Almost everything I write—whether it’s for young or older readers, poetry, creative prose, readers theater scripts, reviews or teacherly essays--contains some fascination with making meaning from memory and the visual world as portrayed in our images. Though I grew up in Charleston, South Carolina where my father began teaching when I was four, we spent many childhood summers in my North Dakota mother’s hometown. One of my favorite poem sequences was inspired by anonymous family photographs which evoke her Swedish-German, midwestern origins. Sometimes I feel as if I’ve been listening at family keyholes all my life.

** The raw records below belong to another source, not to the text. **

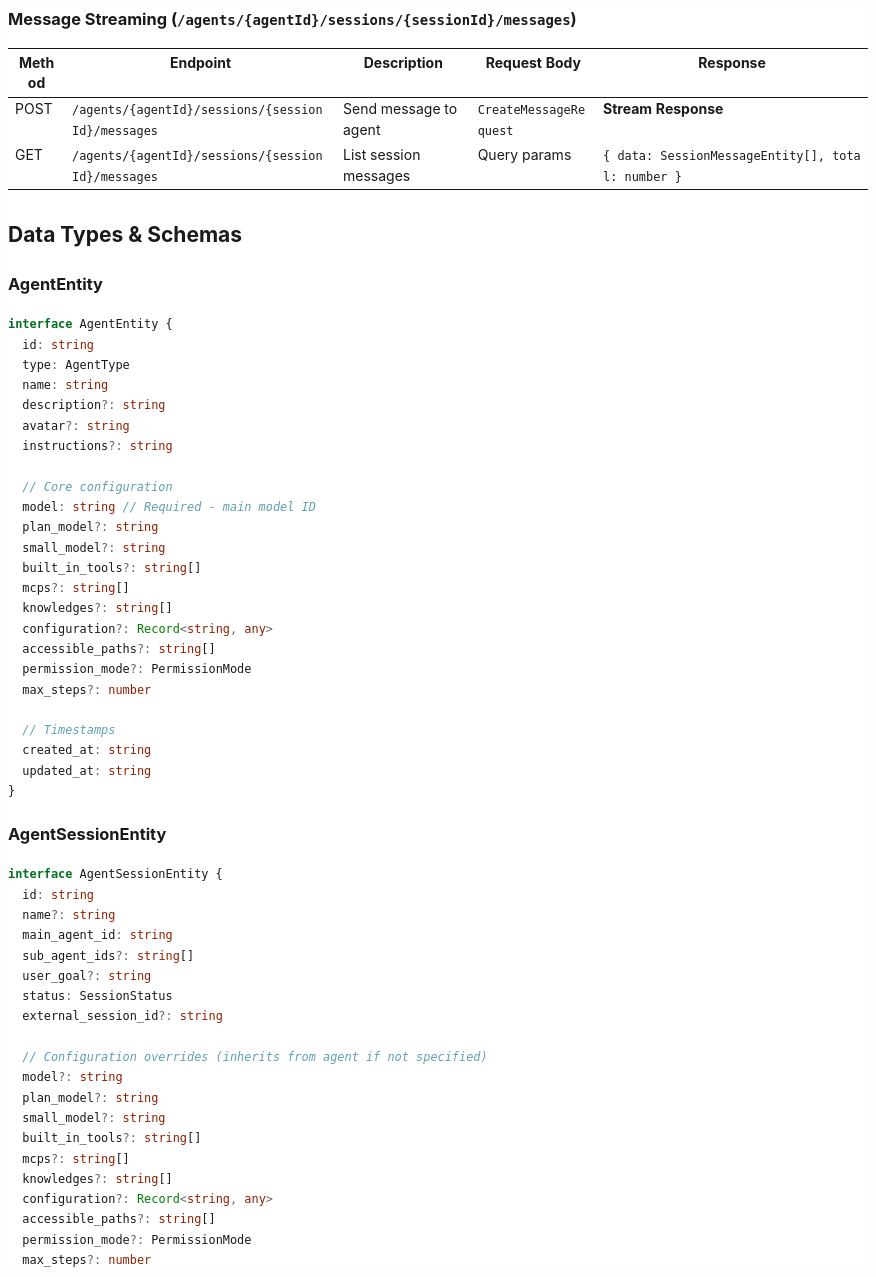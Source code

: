 ### Message Streaming (`/agents/{agentId}/sessions/{sessionId}/messages`)

| Method | Endpoint | Description | Request Body | Response |
|--------|----------|-------------|--------------|----------|
| POST | `/agents/{agentId}/sessions/{sessionId}/messages` | Send message to agent | `CreateMessageRequest` | **Stream Response** |
| GET | `/agents/{agentId}/sessions/{sessionId}/messages` | List session messages | Query params | `{ data: SessionMessageEntity[], total: number }` |

## Data Types & Schemas

### AgentEntity
```typescript
interface AgentEntity {
  id: string
  type: AgentType
  name: string
  description?: string
  avatar?: string
  instructions?: string

  // Core configuration
  model: string // Required - main model ID
  plan_model?: string
  small_model?: string
  built_in_tools?: string[]
  mcps?: string[]
  knowledges?: string[]
  configuration?: Record<string, any>
  accessible_paths?: string[]
  permission_mode?: PermissionMode
  max_steps?: number

  // Timestamps
  created_at: string
  updated_at: string
}
```

### AgentSessionEntity
```typescript
interface AgentSessionEntity {
  id: string
  name?: string
  main_agent_id: string
  sub_agent_ids?: string[]
  user_goal?: string
  status: SessionStatus
  external_session_id?: string

  // Configuration overrides (inherits from agent if not specified)
  model?: string
  plan_model?: string
  small_model?: string
  built_in_tools?: string[]
  mcps?: string[]
  knowledges?: string[]
  configuration?: Record<string, any>
  accessible_paths?: string[]
  permission_mode?: PermissionMode
  max_steps?: number

```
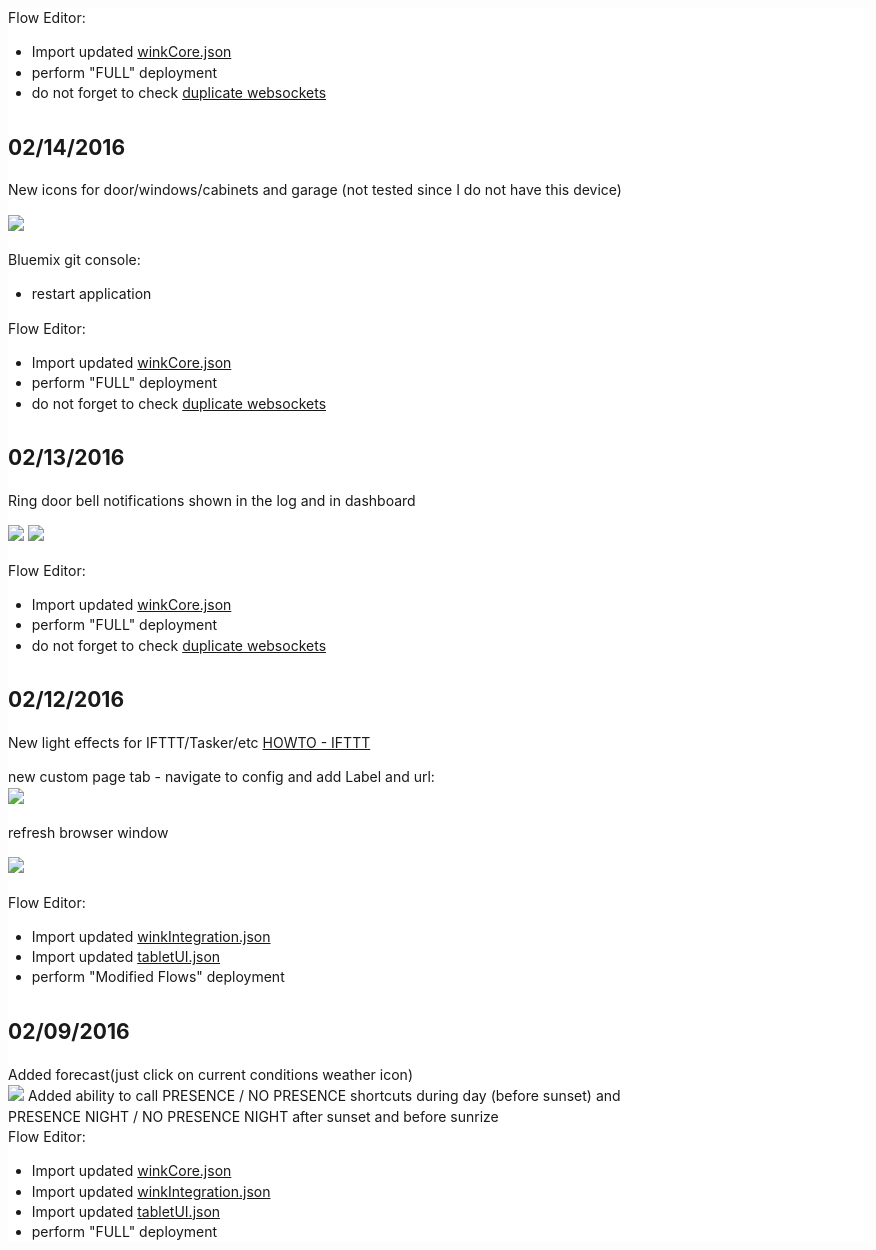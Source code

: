 Flow Editor:<br>
*  Import updated [winkCore.json](winkCore.json)
*  perform "FULL" deployment<br>
*  do not forget to check [duplicate websockets](../../README-WebsocketFix.md)<br>
  

02/14/2016
----------------
New icons for door/windows/cabinets and garage (not tested since I do not have this device)


<img src="images/new_icons.png">


Bluemix git console:<br>

*  restart application 

Flow Editor:<br>
*  Import updated [winkCore.json](winkCore.json)
*  perform "FULL" deployment<br>
*  do not forget to check [duplicate websockets](../../README-WebsocketFix.md)<br>

02/13/2016
-----------------
Ring door bell notifications shown in the log and in dashboard<br>

<img src="images/door_bell1.png">

<img src="images/door_bell2.png">

Flow Editor:<br>
*  Import updated [winkCore.json](winkCore.json)
*  perform "FULL" deployment<br>
*  do not forget to check [duplicate websockets](../../README-WebsocketFix.md)<br>


02/12/2016
-----------------
New light effects for IFTTT/Tasker/etc  [HOWTO - IFTTT](../../README-IFTTT.md#fadeinfadeoutpulse-effects-for-dimmable-lights-and-groups)<br>


new custom page tab - navigate to config and add Label and url:<br>
<img src="images/custom_tab.png">

refresh browser window<br>

<img src="images/custom_tab1.png">

Flow Editor:<br>
*  Import updated [winkIntegration.json](winkIntegration.json)
*  Import updated [tabletUI.json](tabletUI.json)
*  perform "Modified Flows" deployment<br>


02/09/2016
----------------
Added forecast(just click on current conditions weather icon)<br>
<img src="images/forecast.png">
Added ability to call PRESENCE / NO PRESENCE shortcuts during day (before sunset) and<br>
PRESENCE NIGHT / NO PRESENCE NIGHT after sunset and before sunrize<br>
Flow Editor:<br>
*  Import updated [winkCore.json](winkCore.json)
*  Import updated [winkIntegration.json](winkIntegration.json)
*  Import updated [tabletUI.json](tabletUI.json)
*  perform "FULL" deployment<br>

Two of my books and a number of essays related to my experience as a writer-in-the-schools—almost all focus on memory, history, and our varied cultures. I’ve also conducted many oral history projects with Minnesota communities: labor history in Red Wing; feminism and art in Minneapolis’ WARM gallery; potato farming in Isanti, and Swedish settlement in Scandia. Often paired with writers-in-the-schools residencies, these projects result in readers theater scripts which include students’ writing. When community members perform these scripts, it brings their story full circle with dazzling success.

My Ph.D. in American Studies from the University of Minnesota has served me well. Now I teach students in Hamline University’s School of Graduate Liberal Studies and School of Graduate Education, Metro State University, and the University of Minnesota’s Masters in Liberal Studies Program. Along the way, my work has garnered awards and grants from The Loft and the Jerome Foundation, The Minnesota State Arts Board, The Center for Arts Criticism, The Minnesota Historical Society and the Minnesota Humanities Commission. I’ve been blessed with many art colony stays at Ragdale, Norcroft, The Dorset Colony, and the Anderson Center. I give readings of my poetry and prose, address professional and creative groups, lead workshops, and as a member of the Laurel Poetry Collective, advocate for community-based poetry and publishing.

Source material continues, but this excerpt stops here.